Sesuai rencana, Jam 07.00 WITA kami sudah harus beranjak dari Labuan Bajo menuju ke Kampung Adat Todo. Jarak kedua tempat ini lumayan jauh, sekitar 4 jam perjalanan menggunakan mobil dengan medan berupa lereng-lereng bukit.
Untunglah jalan ke sana cukup bagus dan mulus, sehingga saya tidak perlu dikhawatirkan goncangan-goncangan akibat jalan berlubang. Apalagi di sepanjang perjalanan saya disuguhi oleh panorama "rancak" berupa bentangan lahan persawahan penduduk, jajaran perbukitan, hingga perkebunan kemiri yang sedang "berpucuk muda". Daun-daun kemiri berwarna abu-abu laksana kilauan perak menghiasi perkampungan dan perbukitan di sepanjang perjalanan.
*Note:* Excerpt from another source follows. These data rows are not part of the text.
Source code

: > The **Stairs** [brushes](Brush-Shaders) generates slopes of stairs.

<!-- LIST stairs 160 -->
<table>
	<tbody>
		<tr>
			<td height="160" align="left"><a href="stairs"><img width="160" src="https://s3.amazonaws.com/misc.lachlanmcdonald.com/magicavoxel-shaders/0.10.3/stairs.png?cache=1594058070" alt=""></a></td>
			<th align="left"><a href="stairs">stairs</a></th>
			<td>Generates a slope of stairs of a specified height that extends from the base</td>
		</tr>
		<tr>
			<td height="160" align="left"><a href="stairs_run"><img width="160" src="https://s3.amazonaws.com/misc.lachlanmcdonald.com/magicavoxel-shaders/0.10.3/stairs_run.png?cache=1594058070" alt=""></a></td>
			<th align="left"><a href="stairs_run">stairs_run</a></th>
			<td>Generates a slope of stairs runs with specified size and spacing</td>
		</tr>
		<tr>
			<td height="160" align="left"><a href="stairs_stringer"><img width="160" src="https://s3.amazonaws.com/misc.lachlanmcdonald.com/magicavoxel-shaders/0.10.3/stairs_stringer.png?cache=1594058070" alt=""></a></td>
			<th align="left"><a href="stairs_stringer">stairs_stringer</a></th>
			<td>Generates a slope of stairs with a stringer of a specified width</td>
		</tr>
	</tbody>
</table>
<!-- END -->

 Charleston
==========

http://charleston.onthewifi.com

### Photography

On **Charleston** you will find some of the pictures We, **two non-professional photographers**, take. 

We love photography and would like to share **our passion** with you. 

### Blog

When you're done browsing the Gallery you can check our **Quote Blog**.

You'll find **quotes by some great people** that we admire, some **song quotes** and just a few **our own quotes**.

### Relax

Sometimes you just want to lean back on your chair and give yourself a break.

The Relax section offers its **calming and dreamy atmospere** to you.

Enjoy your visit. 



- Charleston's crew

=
Sekitar pukul 11.00 WITA, nun dari kejauhan sudah tampak julangan atap kerucut dari "mbaru niang" sebutan untuk rumah tradisional orang Manggarai yang menyambut kedatangan saya dan rombongan dan akhirnya kami menjejakkan kaki jua di kampung Todo setelah perjalanan yang begitu melelahkan. Secara administratif, Kampung Todo berada di kecamatan Satar Mese Kab. Manggarai, Nusa Tenggara Timur.
Menhir di Kampung Todo
Insting seorang arkeolog memang tidak bisa dibohongi, segera setelah turun dari mobil saya memisahkan diri dari rombongan. Di saat teman-teman menemui Pak titus (pengelola desa Todo), saya malah melangkahkan kaki menuju pemakaman yang kebetulan berada di dekat pintu masuk kampung. Dan benar saja, di antara makam-makam penduduk saya menemukan beberapa "batu tegak" yang dalam istilah arkeologi disebut sebagai menhir.
Menhir merupakan salah satu tinggalan dari tradisi megalitik (batu besar) yang di beberapa wilayah di Indonesia tradisi ini masih bertahan.
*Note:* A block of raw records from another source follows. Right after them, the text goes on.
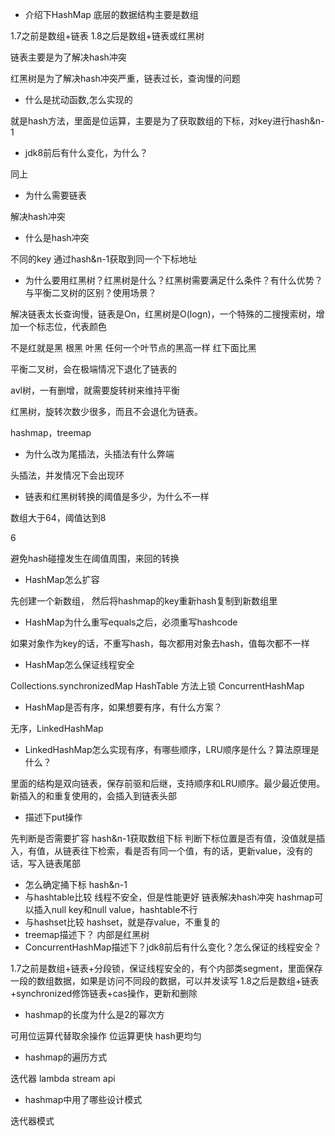 - 介绍下HashMap
底层的数据结构主要是数组

1.7之前是数组+链表
1.8之后是数组+链表或红黑树

链表主要是为了解决hash冲突

红黑树是为了解决hash冲突严重，链表过长，查询慢的问题

- 什么是扰动函数,怎么实现的

就是hash方法，里面是位运算，主要是为了获取数组的下标，对key进行hash&n-1

- jdk8前后有什么变化，为什么？

同上

- 为什么需要链表

解决hash冲突
- 什么是hash冲突

不同的key 通过hash&n-1获取到同一个下标地址

- 为什么要用红黑树？红黑树是什么？红黑树需要满足什么条件？有什么优势？与平衡二叉树的区别？使用场景？

解决链表太长查询慢，链表是On，红黑树是O(logn)，一个特殊的二搜搜索树，增加一个标志位，代表颜色

不是红就是黑
根黑
叶黑
任何一个叶节点的黑高一样
红下面比黑

平衡二叉树，会在极端情况下退化了链表的

avl树，一有删增，就需要旋转树来维持平衡

红黑树，旋转次数少很多，而且不会退化为链表。

hashmap，treemap


- 为什么改为尾插法，头插法有什么弊端

头插法，并发情况下会出现环

- 链表和红黑树转换的阈值是多少，为什么不一样

数组大于64，阈值达到8

6

避免hash碰撞发生在阈值周围，来回的转换

- HashMap怎么扩容

先创建一个新数组，
然后将hashmap的key重新hash复制到新数组里

- HashMap为什么重写equals之后，必须重写hashcode

如果对象作为key的话，不重写hash，每次都用对象去hash，值每次都不一样

- HashMap怎么保证线程安全

Collections.synchronizedMap
HashTable
方法上锁
ConcurrentHashMap

- HashMap是否有序，如果想要有序，有什么方案？

无序，LinkedHashMap

- LinkedHashMap怎么实现有序，有哪些顺序，LRU顺序是什么？算法原理是什么？

里面的结构是双向链表，保存前驱和后继，支持顺序和LRU顺序。最少最近使用。新插入的和重复使用的，会插入到链表头部

- 描述下put操作

先判断是否需要扩容
hash&n-1获取数组下标
判断下标位置是否有值，没值就是插入，有值，从链表往下检索，看是否有同一个值，有的话，更新value，没有的话，写入链表尾部

- 怎么确定捅下标
hash&n-1
- 与hashtable比较
线程不安全，但是性能更好
链表解决hash冲突
hashmap可以插入null key和null value，hashtable不行
- 与hashset比较
hashset，就是存value，不重复的
- treemap描述下？
内部是红黑树
- ConcurrentHashMap描述下？jdk8前后有什么变化？怎么保证的线程安全？

1.7之前是数组+链表+分段锁，保证线程安全的，有个内部类segment，里面保存一段的数组数据，如果是访问不同段的数据，可以并发读写
1.8之后是数组+链表+synchronized修饰链表+cas操作，更新和删除

- hashmap的长度为什么是2的幂次方

可用位运算代替取余操作
位运算更快
hash更均匀

- hashmap的遍历方式

迭代器
lambda
stream api

- hashmap中用了哪些设计模式

迭代器模式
Menhir di kampung Todo sangat menarik bagi saya, ini karenasebagian besar di antaranya memiliki kemiripan dengan menhir-menhir yang ada di wilayah Sumatra Barat. Satu menhir yang ada di sekitar pemakaman penduduk bahkan memiliki motif hias flora yang mirip dengan ukiran rumah gadang.
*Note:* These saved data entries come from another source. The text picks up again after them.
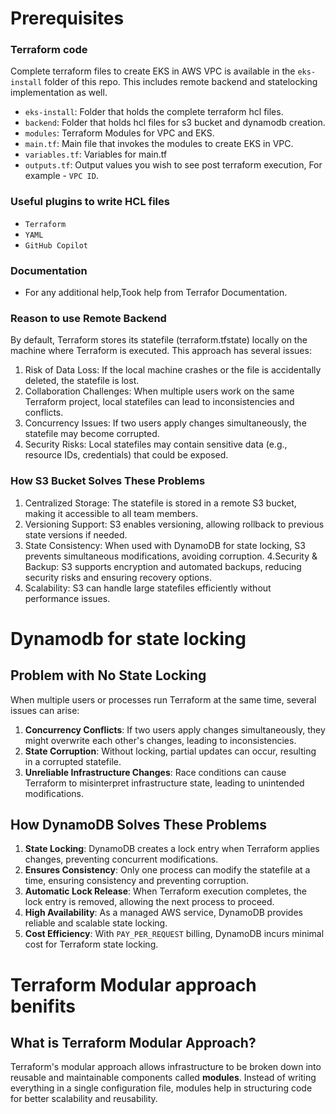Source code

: # Prerequisites

### Terraform code 

Complete terraform files to create EKS in AWS VPC is available in the `eks-install` folder of this repo. This includes remote backend and statelocking implementation as well.

- `eks-install`: Folder that holds the complete terraform hcl files.
- `backend`: Folder that holds hcl files for s3 bucket and dynamodb creation.
- `modules`: Terraform Modules for VPC and EKS.
- `main.tf`: Main file that invokes the modules to create EKS in VPC.
- `variables.tf`: Variables for main.tf
- `outputs.tf`: Output values you wish to see post terraform execution, For example - `VPC ID`.

### Useful plugins to write HCL files

- `Terraform`
- `YAML`
- `GitHub Copilot`

### Documentation

- For any additional help,Took help from Terrafor Documentation.


### Reason to use Remote Backend

By default, Terraform stores its statefile (terraform.tfstate) locally on the machine where Terraform is executed. This approach has several issues:

1. Risk of Data Loss: If the local machine crashes or the file is accidentally deleted, the statefile is lost.
2. Collaboration Challenges: When multiple users work on the same Terraform project, local statefiles can lead to inconsistencies and conflicts.
3. Concurrency Issues: If two users apply changes simultaneously, the statefile may become corrupted.
4. Security Risks: Local statefiles may contain sensitive data (e.g., resource IDs, credentials) that could be exposed.

### How S3 Bucket Solves These Problems

1. Centralized Storage: The statefile is stored in a remote S3 bucket, making it accessible to all team members.
2. Versioning Support: S3 enables versioning, allowing rollback to previous state versions if needed.
3. State Consistency: When used with DynamoDB for state locking, S3 prevents simultaneous modifications, avoiding corruption.
4.Security & Backup: S3 supports encryption and automated backups, reducing security risks and ensuring recovery options.
5. Scalability: S3 can handle large statefiles efficiently without performance issues.

# Dynamodb for state locking

## **Problem with No State Locking**
When multiple users or processes run Terraform at the same time, several issues can arise:
1. **Concurrency Conflicts**: If two users apply changes simultaneously, they might overwrite each other's changes, leading to inconsistencies.
2. **State Corruption**: Without locking, partial updates can occur, resulting in a corrupted statefile.
3. **Unreliable Infrastructure Changes**: Race conditions can cause Terraform to misinterpret infrastructure state, leading to unintended modifications.

## **How DynamoDB Solves These Problems**
1. **State Locking**: DynamoDB creates a lock entry when Terraform applies changes, preventing concurrent modifications.
2. **Ensures Consistency**: Only one process can modify the statefile at a time, ensuring consistency and preventing corruption.
3. **Automatic Lock Release**: When Terraform execution completes, the lock entry is removed, allowing the next process to proceed.
4. **High Availability**: As a managed AWS service, DynamoDB provides reliable and scalable state locking.
5. **Cost Efficiency**: With `PAY_PER_REQUEST` billing, DynamoDB incurs minimal cost for Terraform state locking.

# Terraform Modular approach benifits

## **What is Terraform Modular Approach?**
Terraform's modular approach allows infrastructure to be broken down into reusable and maintainable components called **modules**. Instead of writing everything in a single configuration file, modules help in structuring code for better scalability and reusability.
Jarak antara lokasi menhir yang ada di makam dengan bangunan mbaru niang hanya beberapa puluh meter saja. Keduanya dihubungkan oleh jalan selebar 1 hingga 1,5 meter yang terbuat dari susunan batu pipih. Selain di lokasi pemakaman yang berada di gerbang desa, menhir juga didirikan di tengah-tengah desa atau di depan rumah adat mbaru.
Menhir ini didirikan di atas lahan yang lebih tinggi berbentuk persegi dan dikelilingi oleh susunan batu disebut dengan istilah compang atau altar.
Compang ini menjadi salah satu tempat ritual terhadap roh nenek moyang bagi orang Manggarai. Sementara itu, lokasi menhir di dekat gerbang desa disebut sebagai pasomba sebagai lokasi ritual untuk menolak bala.